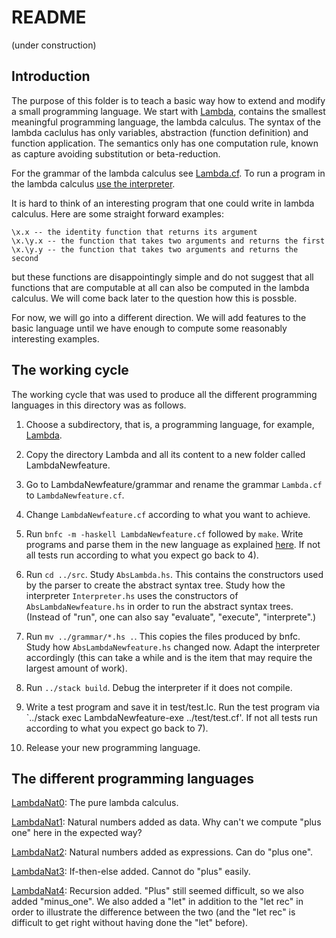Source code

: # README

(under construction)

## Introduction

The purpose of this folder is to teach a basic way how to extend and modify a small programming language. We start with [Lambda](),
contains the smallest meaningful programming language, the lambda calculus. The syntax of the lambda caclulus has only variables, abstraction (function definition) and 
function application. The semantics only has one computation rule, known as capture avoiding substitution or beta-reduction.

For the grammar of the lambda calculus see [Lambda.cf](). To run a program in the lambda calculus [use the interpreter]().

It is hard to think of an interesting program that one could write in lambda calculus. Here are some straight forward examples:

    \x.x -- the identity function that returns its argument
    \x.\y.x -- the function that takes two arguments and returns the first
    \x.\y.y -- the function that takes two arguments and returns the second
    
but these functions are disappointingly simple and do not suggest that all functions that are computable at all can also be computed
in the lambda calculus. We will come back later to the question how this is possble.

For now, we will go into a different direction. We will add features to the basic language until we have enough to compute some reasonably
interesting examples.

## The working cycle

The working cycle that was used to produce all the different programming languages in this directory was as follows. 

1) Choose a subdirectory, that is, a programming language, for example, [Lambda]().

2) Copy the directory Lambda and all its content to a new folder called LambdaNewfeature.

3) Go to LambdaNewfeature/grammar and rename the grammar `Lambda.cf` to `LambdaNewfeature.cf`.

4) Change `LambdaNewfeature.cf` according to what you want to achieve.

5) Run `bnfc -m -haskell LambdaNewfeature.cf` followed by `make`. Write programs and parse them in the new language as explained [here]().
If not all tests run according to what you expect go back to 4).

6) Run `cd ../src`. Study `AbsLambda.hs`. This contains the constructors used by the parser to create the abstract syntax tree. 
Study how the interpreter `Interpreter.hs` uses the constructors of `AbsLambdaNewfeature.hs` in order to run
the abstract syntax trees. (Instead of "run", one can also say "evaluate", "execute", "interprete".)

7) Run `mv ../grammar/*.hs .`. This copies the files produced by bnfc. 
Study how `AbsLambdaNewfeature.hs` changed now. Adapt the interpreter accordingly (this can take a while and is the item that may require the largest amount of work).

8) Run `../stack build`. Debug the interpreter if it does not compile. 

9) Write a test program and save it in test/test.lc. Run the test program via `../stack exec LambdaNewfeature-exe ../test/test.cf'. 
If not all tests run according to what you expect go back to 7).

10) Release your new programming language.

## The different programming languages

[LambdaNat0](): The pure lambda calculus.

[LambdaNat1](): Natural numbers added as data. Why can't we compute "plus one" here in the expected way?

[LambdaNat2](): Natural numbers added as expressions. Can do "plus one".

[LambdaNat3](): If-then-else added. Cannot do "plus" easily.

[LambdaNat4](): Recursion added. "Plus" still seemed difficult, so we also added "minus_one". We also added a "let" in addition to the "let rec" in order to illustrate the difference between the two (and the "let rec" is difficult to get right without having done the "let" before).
+--
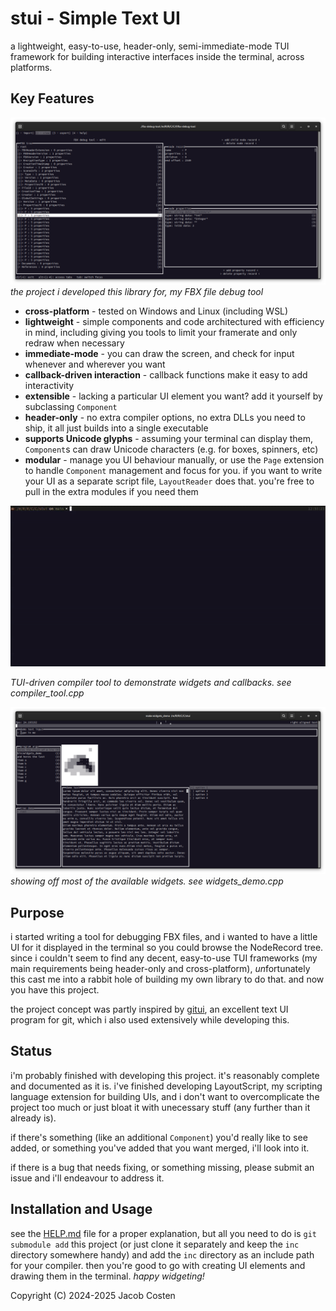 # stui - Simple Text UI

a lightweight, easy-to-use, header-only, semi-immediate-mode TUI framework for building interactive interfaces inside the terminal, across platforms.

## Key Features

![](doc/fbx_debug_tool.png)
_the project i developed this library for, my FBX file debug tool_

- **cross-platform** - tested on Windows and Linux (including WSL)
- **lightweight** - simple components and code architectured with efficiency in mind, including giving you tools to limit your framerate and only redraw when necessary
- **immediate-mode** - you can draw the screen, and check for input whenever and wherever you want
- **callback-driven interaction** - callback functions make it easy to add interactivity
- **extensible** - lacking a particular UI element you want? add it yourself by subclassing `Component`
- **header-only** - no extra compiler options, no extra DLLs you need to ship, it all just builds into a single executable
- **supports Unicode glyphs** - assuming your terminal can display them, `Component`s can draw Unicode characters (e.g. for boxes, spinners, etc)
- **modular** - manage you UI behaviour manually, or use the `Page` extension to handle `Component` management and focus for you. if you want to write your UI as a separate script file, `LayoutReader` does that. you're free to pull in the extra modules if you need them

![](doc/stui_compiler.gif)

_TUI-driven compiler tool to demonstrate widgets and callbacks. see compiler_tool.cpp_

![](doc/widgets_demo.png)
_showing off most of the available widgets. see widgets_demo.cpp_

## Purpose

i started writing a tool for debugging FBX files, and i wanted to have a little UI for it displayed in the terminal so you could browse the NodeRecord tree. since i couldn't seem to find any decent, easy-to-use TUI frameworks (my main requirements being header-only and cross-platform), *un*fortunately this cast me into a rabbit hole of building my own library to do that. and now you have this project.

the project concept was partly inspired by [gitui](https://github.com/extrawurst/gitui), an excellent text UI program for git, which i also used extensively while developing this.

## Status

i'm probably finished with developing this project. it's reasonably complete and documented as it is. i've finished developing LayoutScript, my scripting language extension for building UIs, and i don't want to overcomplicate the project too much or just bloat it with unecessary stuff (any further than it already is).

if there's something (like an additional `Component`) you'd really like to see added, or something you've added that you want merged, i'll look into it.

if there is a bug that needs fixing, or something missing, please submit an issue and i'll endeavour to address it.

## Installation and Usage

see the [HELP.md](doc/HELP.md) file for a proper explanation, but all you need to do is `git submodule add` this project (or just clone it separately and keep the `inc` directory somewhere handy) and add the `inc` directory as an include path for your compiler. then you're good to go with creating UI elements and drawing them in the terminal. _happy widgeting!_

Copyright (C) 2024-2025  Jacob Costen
+--
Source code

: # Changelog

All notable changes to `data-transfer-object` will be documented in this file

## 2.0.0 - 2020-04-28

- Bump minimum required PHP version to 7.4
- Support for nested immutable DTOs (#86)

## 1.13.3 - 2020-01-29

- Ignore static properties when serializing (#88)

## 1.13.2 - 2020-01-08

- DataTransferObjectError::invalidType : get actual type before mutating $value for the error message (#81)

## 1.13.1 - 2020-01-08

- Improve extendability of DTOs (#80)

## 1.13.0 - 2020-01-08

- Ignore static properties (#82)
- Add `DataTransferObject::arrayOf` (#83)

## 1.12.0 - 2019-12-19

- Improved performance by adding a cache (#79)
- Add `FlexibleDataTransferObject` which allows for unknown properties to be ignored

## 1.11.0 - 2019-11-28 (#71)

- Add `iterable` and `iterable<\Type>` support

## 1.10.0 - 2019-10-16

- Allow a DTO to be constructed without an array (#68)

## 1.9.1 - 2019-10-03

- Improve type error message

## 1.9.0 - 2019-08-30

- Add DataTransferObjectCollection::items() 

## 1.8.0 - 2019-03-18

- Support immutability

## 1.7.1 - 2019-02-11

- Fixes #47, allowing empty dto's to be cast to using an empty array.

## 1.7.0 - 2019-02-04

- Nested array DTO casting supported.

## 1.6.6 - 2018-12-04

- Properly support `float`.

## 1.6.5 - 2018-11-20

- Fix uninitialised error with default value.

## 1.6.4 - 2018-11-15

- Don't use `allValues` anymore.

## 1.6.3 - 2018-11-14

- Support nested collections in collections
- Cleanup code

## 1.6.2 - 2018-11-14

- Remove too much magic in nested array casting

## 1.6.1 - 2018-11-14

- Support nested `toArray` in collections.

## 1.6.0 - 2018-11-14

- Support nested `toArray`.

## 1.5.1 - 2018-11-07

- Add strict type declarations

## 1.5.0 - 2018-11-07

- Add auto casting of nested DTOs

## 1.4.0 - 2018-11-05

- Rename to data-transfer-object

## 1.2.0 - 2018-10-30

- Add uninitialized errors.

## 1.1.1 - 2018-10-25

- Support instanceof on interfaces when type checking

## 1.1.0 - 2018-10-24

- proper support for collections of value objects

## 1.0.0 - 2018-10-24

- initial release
+--
Task ::
The response must hold only the lines above from the line with "- **modular** - manage" through the line with "## Installation and Usage", each copied exactly, both ends kept.

Exercise result ::
- **modular** - manage you UI behaviour manually, or use the `Page` extension to handle `Component` management and focus for you. if you want to write your UI as a separate script file, `LayoutReader` does that. you're free to pull in the extra modules if you need them

![](doc/stui_compiler.gif)

_TUI-driven compiler tool to demonstrate widgets and callbacks. see compiler_tool.cpp_

![](doc/widgets_demo.png)
_showing off most of the available widgets. see widgets_demo.cpp_

## Purpose

i started writing a tool for debugging FBX files, and i wanted to have a little UI for it displayed in the terminal so you could browse the NodeRecord tree. since i couldn't seem to find any decent, easy-to-use TUI frameworks (my main requirements being header-only and cross-platform), *un*fortunately this cast me into a rabbit hole of building my own library to do that. and now you have this project.

the project concept was partly inspired by [gitui](https://github.com/extrawurst/gitui), an excellent text UI program for git, which i also used extensively while developing this.

## Status

i'm probably finished with developing this project. it's reasonably complete and documented as it is. i've finished developing LayoutScript, my scripting language extension for building UIs, and i don't want to overcomplicate the project too much or just bloat it with unecessary stuff (any further than it already is).

if there's something (like an additional `Component`) you'd really like to see added, or something you've added that you want merged, i'll look into it.

if there is a bug that needs fixing, or something missing, please submit an issue and i'll endeavour to address it.

## Installation and Usage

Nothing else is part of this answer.